But A Lot Of People Thought They Did
by Bob Walsh
Every
year on October 30 for the last many years I have dug out a recording
of the original Mercury Theater On The Air broadcast of the H. G. Wells
story War Of The Worlds. It is remarkable to an audience today that
anybody thought it was real, but you have to remember the radio was
newer then. People tended to believe things they thought were legit
news broadcasts. Audiences were not as sophisticated as they are today
and things like time compression did not register like they do today.
I
hadn't realized it but the cast of War Of The Worlds listened over and
over to the broadcast recording of the Hindenberg disaster as
preparation, in order to get the beat and timbre of their voices
correct. They put a LOT of work into verisimilitude. If you didn't
happen to tune in to the very beginning of the show, when the intro was
done, you might not have realized it was just a radio play.

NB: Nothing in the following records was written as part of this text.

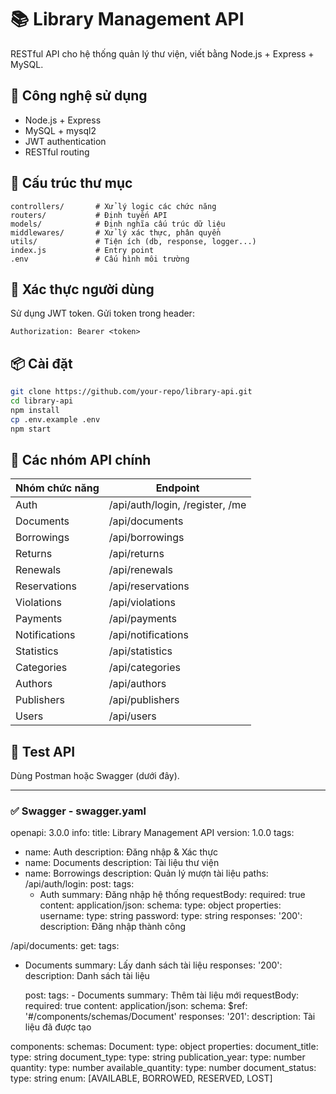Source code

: # 📚 Library Management API

RESTful API cho hệ thống quản lý thư viện, viết bằng Node.js + Express + MySQL.

## 🚀 Công nghệ sử dụng
- Node.js + Express
- MySQL + mysql2
- JWT authentication
- RESTful routing

## 📂 Cấu trúc thư mục
```
controllers/       # Xử lý logic các chức năng
routers/           # Định tuyến API
models/            # Định nghĩa cấu trúc dữ liệu
middlewares/       # Xử lý xác thực, phân quyền
utils/             # Tiện ích (db, response, logger...)
index.js           # Entry point
.env               # Cấu hình môi trường
```

## 🔐 Xác thực người dùng
Sử dụng JWT token. Gửi token trong header:
```
Authorization: Bearer <token>
```

## 📦 Cài đặt
```bash
git clone https://github.com/your-repo/library-api.git
cd library-api
npm install
cp .env.example .env
npm start
```

## 📮 Các nhóm API chính
| Nhóm chức năng | Endpoint |
|----------------|----------|
| Auth           | /api/auth/login, /register, /me |
| Documents      | /api/documents |
| Borrowings     | /api/borrowings |
| Returns        | /api/returns |
| Renewals       | /api/renewals |
| Reservations   | /api/reservations |
| Violations     | /api/violations |
| Payments       | /api/payments |
| Notifications  | /api/notifications |
| Statistics     | /api/statistics |
| Categories     | /api/categories |
| Authors        | /api/authors |
| Publishers     | /api/publishers |
| Users          | /api/users |

## 🧪 Test API
Dùng Postman hoặc Swagger (dưới đây).


---

### ✅ Swagger - swagger.yaml
openapi: 3.0.0
info:
title: Library Management API
version: 1.0.0
tags:
- name: Auth
  description: Đăng nhập & Xác thực
- name: Documents
  description: Tài liệu thư viện
- name: Borrowings
  description: Quản lý mượn tài liệu
  paths:
  /api/auth/login:
  post:
  tags:
  - Auth
  summary: Đăng nhập hệ thống
  requestBody:
  required: true
  content:
  application/json:
  schema:
  type: object
  properties:
  username:
  type: string
  password:
  type: string
  responses:
  '200':
  description: Đăng nhập thành công

/api/documents:
get:
tags:
- Documents
summary: Lấy danh sách tài liệu
responses:
'200':
description: Danh sách tài liệu

    post:
      tags:
        - Documents
      summary: Thêm tài liệu mới
      requestBody:
        required: true
        content:
          application/json:
            schema:
              $ref: '#/components/schemas/Document'
      responses:
        '201':
          description: Tài liệu đã được tạo

components:
schemas:
Document:
type: object
properties:
document_title:
type: string
document_type:
type: string
publication_year:
type: number
quantity:
type: number
available_quantity:
type: number
document_status:
type: string
enum: [AVAILABLE, BORROWED, RESERVED, LOST]
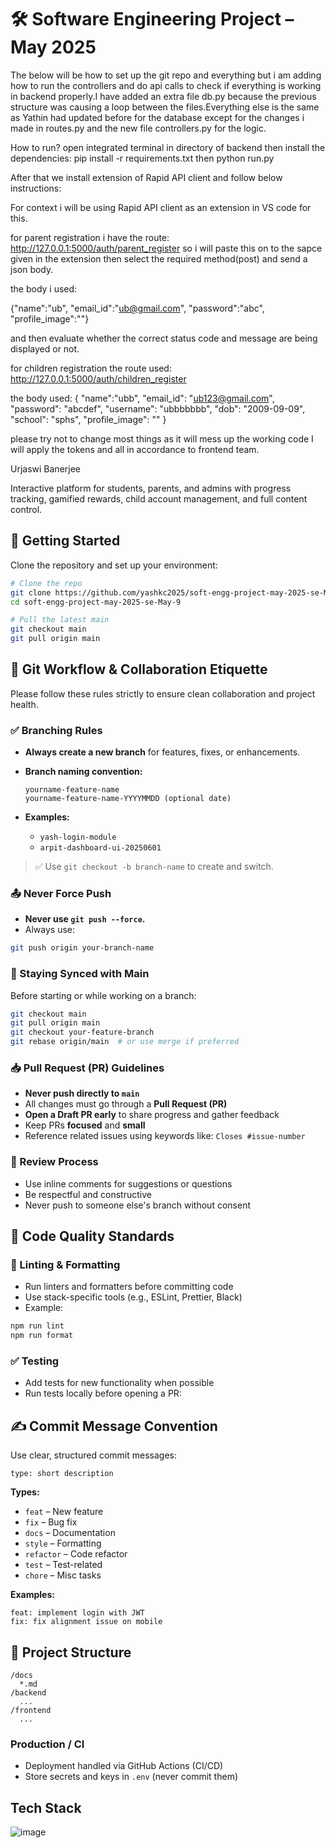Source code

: # 🛠️ Software Engineering Project – May 2025

The below will be how to set up the git repo and everything but i am adding how to run the controllers and do api calls to check if everything is working in backend properly.I have added an extra file db.py because the previous structure was causing a loop between the files.Everything else is the same as Yathin had updated before for the database except for the changes i made in routes.py and the new file controllers.py for the logic.

How to run?
open integrated terminal in directory of backend 
then install the dependencies:
pip install -r requirements.txt
then python run.py

After that we install extension of Rapid API client and follow below instructions:

For context i will be using Rapid API client as an extension in VS code for this.

for parent registration i have the route: ​http://127.0.0.1:5000/auth/parent_register so i will paste this on to the sapce given in the extension then select the required method(post) and send a json body.

the body i used:

{"name":"ub",
"email_id":"ub@gmail.com",
"password":"abc",
"profile_image":""}

and then evaluate whether the correct status code and message are being displayed or not. 

for children registration the route used: http://127.0.0.1:5000/auth/children_register

the body used:
{
  "name":"ubb",
  "email_id": "ub123@gmail.com",
  "password": "abcdef",
  "username": "ubbbbbbb",
  "dob": "2009-09-09",
  "school": "sphs",
  "profile_image": ""
}


please try not to change most things as it will mess up the working code 
I will apply the tokens and all in accordance to frontend team.

Urjaswi Banerjee



Interactive platform for students, parents, and admins with progress tracking, gamified rewards, child account management, and full content control.

## 🚀 Getting Started

Clone the repository and set up your environment:

```bash
# Clone the repo
git clone https://github.com/yashkc2025/soft-engg-project-may-2025-se-May-9.git
cd soft-engg-project-may-2025-se-May-9

# Pull the latest main
git checkout main
git pull origin main
```

## 🧭 Git Workflow & Collaboration Etiquette

Please follow these rules strictly to ensure clean collaboration and project health.

### ✅ Branching Rules

- **Always create a new branch** for features, fixes, or enhancements.

- **Branch naming convention:**

  ```
  yourname-feature-name
  yourname-feature-name-YYYYMMDD (optional date)
  ```

- **Examples:**

  - `yash-login-module`
  - `arpit-dashboard-ui-20250601`

> ✅ Use `git checkout -b branch-name` to create and switch.

### 📤 Never Force Push

- **Never use `git push --force`.**
- Always use:

```bash
git push origin your-branch-name
```

### 🔄 Staying Synced with Main

Before starting or while working on a branch:

```bash
git checkout main
git pull origin main
git checkout your-feature-branch
git rebase origin/main  # or use merge if preferred
```

### 📥 Pull Request (PR) Guidelines

- **Never push directly to `main`**
- All changes must go through a **Pull Request (PR)**
- **Open a Draft PR early** to share progress and gather feedback
- Keep PRs **focused** and **small**
- Reference related issues using keywords like:
  `Closes #issue-number`

### 💬 Review Process

- Use inline comments for suggestions or questions
- Be respectful and constructive
- Never push to someone else's branch without consent

## 🧪 Code Quality Standards

### 🧹 Linting & Formatting

- Run linters and formatters before committing code
- Use stack-specific tools (e.g., ESLint, Prettier, Black)
- Example:

```bash
npm run lint
npm run format
```

### ✅ Testing

- Add tests for new functionality when possible
- Run tests locally before opening a PR:

## ✍️ Commit Message Convention

Use clear, structured commit messages:

```
type: short description
```

**Types:**

- `feat` – New feature
- `fix` – Bug fix
- `docs` – Documentation
- `style` – Formatting
- `refactor` – Code refactor
- `test` – Test-related
- `chore` – Misc tasks

**Examples:**

```
feat: implement login with JWT
fix: fix alignment issue on mobile
```

## 📁 Project Structure

```plaintext
/docs
  *.md
/backend
  ...
/frontend
  ...
```

### Production / CI

- Deployment handled via GitHub Actions (CI/CD)
- Store secrets and keys in `.env` (never commit them)

## Tech Stack

![image](https://github.com/user-attachments/assets/c90b0112-56ef-4b81-9960-1c99ecbddca9)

People
panicked. It got stupid in a lot of places.
Still,
it could have been worse. A radio station in South America (I think it
was Caracas) did the same play, altered for local locations, shortly
after WWII. When the citizenry figured out it was a "hoax" they stormed
the radio station, murdered some of the people there and burned the
building down.
Orson Welles, who was 23 at the time, had to eat a TON of crow afterwards. People were PISSED.